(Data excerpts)
++++++
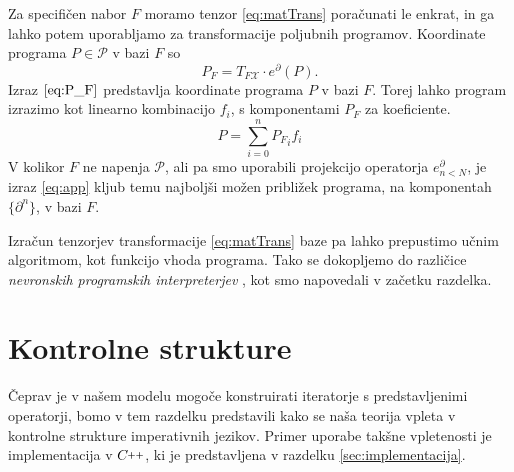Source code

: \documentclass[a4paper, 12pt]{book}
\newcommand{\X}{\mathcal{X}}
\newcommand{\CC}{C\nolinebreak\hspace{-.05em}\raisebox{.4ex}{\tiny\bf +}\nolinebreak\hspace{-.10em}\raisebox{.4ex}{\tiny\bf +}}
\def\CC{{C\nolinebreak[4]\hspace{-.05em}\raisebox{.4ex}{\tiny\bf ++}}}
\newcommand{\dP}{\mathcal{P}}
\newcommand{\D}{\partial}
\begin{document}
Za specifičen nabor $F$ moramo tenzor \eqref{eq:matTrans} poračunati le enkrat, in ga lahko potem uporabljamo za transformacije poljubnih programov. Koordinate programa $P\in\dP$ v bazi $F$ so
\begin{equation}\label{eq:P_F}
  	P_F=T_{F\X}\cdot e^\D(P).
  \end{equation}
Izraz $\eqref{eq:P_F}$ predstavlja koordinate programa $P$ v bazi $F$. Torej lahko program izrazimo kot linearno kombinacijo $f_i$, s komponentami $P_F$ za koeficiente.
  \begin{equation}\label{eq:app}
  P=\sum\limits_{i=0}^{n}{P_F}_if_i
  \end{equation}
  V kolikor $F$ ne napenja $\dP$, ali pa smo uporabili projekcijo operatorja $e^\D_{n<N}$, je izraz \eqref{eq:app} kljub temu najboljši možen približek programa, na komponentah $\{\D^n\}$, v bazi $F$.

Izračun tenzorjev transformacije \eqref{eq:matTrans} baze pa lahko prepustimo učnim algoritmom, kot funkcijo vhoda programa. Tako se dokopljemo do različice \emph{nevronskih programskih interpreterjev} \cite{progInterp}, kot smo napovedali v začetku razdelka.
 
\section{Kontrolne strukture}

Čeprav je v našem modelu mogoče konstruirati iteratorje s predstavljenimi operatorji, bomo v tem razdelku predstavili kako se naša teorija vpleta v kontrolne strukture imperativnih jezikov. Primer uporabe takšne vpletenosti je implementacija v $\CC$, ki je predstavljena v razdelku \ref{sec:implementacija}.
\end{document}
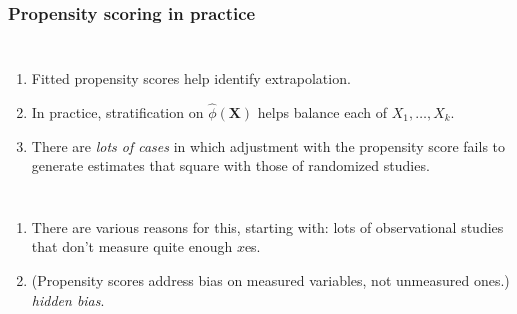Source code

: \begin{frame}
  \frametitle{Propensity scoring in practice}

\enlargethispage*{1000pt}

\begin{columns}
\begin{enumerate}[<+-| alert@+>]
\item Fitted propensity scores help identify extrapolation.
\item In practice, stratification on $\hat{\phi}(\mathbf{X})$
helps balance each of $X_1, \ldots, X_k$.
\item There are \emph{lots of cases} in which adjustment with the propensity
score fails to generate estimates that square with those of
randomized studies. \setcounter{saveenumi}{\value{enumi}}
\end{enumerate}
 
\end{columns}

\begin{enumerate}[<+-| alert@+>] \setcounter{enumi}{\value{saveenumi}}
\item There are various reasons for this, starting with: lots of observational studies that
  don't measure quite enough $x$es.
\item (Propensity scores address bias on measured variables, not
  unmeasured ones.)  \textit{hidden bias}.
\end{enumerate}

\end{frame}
++++++
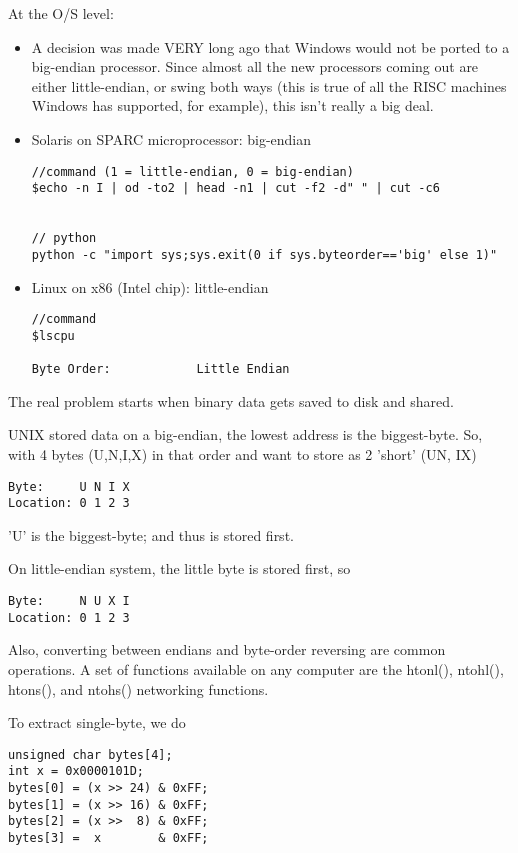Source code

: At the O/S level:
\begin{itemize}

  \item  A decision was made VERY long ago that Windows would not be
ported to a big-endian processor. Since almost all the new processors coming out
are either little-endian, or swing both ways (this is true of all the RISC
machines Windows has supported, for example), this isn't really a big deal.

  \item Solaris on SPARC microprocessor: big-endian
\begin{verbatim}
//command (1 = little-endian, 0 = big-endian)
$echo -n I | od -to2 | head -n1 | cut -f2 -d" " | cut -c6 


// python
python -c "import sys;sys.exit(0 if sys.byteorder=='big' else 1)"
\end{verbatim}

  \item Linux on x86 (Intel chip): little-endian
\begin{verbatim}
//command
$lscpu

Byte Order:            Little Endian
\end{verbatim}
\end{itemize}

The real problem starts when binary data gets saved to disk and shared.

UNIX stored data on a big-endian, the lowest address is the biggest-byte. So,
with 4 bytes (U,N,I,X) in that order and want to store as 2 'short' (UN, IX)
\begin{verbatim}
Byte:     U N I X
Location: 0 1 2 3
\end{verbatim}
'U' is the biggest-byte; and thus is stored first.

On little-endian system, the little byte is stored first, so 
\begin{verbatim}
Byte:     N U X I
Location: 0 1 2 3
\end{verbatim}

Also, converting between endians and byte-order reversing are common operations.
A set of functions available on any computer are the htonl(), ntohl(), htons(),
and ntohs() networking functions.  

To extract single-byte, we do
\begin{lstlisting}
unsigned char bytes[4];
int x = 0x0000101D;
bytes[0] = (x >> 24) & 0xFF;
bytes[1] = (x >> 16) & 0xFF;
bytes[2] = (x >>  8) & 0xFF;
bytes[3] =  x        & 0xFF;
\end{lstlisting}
++++++
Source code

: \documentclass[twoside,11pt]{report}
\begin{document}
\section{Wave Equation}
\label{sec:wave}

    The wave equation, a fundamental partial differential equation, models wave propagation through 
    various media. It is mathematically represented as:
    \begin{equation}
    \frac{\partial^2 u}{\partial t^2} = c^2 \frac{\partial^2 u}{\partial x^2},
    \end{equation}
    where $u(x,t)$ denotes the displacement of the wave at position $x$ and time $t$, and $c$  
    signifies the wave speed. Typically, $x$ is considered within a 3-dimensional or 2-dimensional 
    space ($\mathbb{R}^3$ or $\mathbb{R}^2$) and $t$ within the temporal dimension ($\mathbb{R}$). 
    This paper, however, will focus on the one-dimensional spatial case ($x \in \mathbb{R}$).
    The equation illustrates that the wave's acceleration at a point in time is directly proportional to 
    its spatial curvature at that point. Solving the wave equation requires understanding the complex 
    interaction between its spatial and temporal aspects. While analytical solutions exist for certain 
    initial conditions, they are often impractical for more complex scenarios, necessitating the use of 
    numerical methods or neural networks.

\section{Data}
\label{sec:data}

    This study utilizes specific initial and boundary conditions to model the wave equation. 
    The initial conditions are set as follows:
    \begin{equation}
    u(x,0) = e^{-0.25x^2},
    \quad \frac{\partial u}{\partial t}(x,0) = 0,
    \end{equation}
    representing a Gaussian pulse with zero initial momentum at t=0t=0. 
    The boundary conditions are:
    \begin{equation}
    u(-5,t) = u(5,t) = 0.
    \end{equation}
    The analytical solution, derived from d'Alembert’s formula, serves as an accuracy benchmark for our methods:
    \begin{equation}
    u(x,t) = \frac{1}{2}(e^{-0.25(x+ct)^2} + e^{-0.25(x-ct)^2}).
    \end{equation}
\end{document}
++++++
# WHAT THIS TASK INVOLVES
Filter by the word "dimensional": copy every line of the data that holds it.

# ANSWER SECTION
    signifies the wave speed. Typically, $x$ is considered within a 3-dimensional or 2-dimensional 
    This paper, however, will focus on the one-dimensional spatial case ($x \in \mathbb{R}$).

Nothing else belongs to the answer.